Wherever a line below holds the word "select", copy that line.
>>>>>
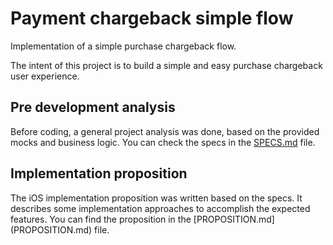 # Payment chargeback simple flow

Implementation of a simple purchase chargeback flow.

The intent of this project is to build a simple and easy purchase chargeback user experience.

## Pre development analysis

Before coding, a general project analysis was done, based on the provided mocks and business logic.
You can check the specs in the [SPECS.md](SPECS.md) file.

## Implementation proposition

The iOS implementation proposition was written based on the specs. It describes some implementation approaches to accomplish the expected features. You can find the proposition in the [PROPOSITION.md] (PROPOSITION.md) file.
<<<<<
>>>>>
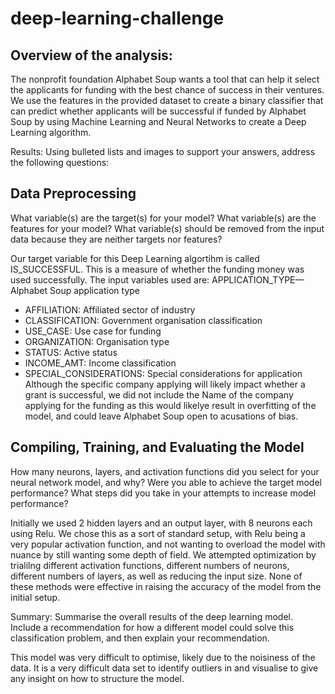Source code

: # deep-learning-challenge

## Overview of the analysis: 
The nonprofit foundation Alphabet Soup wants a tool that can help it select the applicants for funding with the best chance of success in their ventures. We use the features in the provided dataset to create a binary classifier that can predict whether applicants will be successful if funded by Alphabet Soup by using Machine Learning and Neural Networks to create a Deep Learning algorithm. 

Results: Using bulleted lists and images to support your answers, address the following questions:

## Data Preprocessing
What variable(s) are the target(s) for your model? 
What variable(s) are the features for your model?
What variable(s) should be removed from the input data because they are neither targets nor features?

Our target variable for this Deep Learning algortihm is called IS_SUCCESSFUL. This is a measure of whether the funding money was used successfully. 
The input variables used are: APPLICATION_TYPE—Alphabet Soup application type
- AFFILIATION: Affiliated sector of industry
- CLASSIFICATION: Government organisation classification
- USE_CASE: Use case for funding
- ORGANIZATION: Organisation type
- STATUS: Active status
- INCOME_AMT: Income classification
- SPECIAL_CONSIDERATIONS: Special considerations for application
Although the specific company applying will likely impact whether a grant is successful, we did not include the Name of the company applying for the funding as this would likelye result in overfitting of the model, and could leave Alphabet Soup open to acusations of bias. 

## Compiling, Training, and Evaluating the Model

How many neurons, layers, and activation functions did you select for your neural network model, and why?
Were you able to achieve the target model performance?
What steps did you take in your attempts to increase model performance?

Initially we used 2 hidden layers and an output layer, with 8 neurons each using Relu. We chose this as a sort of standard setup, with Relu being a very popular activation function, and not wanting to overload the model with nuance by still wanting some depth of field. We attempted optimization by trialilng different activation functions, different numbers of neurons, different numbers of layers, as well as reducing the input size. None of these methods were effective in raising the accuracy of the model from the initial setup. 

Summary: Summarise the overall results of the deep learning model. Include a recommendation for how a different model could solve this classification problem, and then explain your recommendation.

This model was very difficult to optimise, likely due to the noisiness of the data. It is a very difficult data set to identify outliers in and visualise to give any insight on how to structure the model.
<<<<<
>>>>>
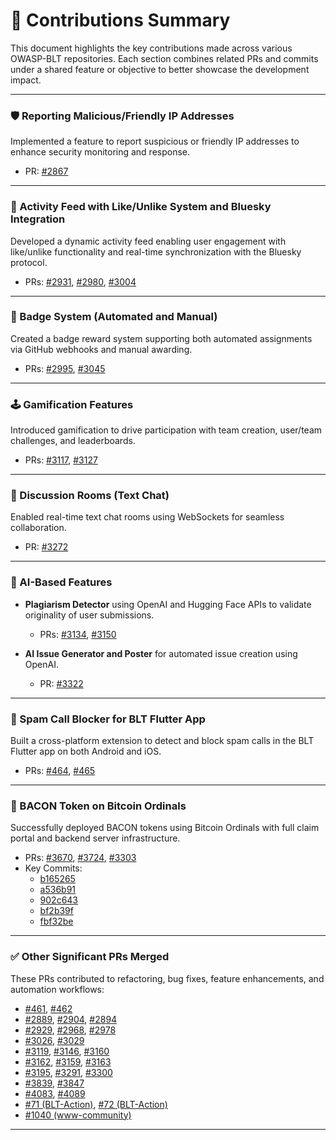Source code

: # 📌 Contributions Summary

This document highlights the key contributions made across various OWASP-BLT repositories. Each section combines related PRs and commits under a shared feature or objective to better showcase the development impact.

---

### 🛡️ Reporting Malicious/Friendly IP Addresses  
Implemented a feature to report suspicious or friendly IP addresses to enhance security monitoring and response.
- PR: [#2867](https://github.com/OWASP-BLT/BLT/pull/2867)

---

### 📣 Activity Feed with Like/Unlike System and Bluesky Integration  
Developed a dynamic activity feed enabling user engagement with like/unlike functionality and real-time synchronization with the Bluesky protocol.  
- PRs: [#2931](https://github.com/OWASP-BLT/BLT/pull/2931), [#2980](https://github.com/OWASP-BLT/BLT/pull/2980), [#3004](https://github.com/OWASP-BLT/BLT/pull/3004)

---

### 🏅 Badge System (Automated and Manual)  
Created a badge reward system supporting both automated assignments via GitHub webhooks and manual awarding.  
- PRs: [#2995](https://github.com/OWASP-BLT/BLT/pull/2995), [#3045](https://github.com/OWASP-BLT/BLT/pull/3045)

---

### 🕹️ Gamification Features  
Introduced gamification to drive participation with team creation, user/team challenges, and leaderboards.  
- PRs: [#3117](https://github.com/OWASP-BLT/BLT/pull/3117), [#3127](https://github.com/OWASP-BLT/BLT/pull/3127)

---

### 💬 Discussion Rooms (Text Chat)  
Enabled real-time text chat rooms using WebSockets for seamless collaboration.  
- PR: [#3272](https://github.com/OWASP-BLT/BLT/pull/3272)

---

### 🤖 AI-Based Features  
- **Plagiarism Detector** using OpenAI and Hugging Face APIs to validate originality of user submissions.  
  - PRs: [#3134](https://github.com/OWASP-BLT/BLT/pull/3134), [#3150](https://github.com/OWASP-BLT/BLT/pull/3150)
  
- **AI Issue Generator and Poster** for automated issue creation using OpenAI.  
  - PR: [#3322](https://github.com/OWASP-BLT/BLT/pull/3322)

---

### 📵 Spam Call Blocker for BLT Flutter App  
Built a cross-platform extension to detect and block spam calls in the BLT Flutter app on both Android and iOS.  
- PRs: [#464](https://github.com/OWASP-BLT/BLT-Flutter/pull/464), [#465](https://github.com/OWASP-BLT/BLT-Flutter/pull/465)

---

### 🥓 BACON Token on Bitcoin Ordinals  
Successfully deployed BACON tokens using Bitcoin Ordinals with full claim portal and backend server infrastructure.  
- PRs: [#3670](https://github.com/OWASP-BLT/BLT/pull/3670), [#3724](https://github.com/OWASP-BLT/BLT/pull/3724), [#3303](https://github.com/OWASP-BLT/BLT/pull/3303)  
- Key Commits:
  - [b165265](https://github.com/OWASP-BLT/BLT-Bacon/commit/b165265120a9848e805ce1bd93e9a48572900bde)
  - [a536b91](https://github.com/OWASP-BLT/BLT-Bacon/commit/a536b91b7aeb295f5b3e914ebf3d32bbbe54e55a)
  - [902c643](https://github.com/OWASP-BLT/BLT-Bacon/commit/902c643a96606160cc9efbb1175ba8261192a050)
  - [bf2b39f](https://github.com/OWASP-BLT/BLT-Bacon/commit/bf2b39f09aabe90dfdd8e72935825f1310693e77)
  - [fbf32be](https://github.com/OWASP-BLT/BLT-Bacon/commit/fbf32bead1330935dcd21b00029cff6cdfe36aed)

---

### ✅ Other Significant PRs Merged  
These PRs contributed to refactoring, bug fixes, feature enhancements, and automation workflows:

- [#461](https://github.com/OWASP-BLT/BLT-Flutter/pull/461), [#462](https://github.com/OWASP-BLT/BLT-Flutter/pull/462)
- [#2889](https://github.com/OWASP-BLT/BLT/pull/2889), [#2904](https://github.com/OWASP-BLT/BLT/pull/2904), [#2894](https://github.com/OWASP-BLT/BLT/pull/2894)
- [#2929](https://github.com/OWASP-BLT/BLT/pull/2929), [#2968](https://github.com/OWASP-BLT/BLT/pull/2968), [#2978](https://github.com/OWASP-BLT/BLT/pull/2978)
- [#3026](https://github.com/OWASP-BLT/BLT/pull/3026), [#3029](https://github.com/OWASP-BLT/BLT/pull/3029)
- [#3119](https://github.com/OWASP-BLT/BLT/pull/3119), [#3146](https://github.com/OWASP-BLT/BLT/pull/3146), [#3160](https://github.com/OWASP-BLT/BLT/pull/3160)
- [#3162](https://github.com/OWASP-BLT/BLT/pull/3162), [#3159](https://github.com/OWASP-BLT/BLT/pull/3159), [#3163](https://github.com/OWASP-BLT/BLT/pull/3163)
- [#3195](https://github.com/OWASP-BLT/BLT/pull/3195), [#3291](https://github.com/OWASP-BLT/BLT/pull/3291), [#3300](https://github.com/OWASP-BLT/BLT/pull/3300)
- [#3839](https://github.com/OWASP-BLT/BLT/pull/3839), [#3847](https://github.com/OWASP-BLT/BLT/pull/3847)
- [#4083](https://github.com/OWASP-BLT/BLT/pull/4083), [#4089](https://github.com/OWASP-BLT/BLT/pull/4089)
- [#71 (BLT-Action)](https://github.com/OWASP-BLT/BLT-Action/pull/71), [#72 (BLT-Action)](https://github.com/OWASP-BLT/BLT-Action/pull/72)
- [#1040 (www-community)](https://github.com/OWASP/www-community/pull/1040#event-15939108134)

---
<<<<<
# Reply
The nonprofit foundation Alphabet Soup wants a tool that can help it select the applicants for funding with the best chance of success in their ventures. We use the features in the provided dataset to create a binary classifier that can predict whether applicants will be successful if funded by Alphabet Soup by using Machine Learning and Neural Networks to create a Deep Learning algorithm. 
How many neurons, layers, and activation functions did you select for your neural network model, and why?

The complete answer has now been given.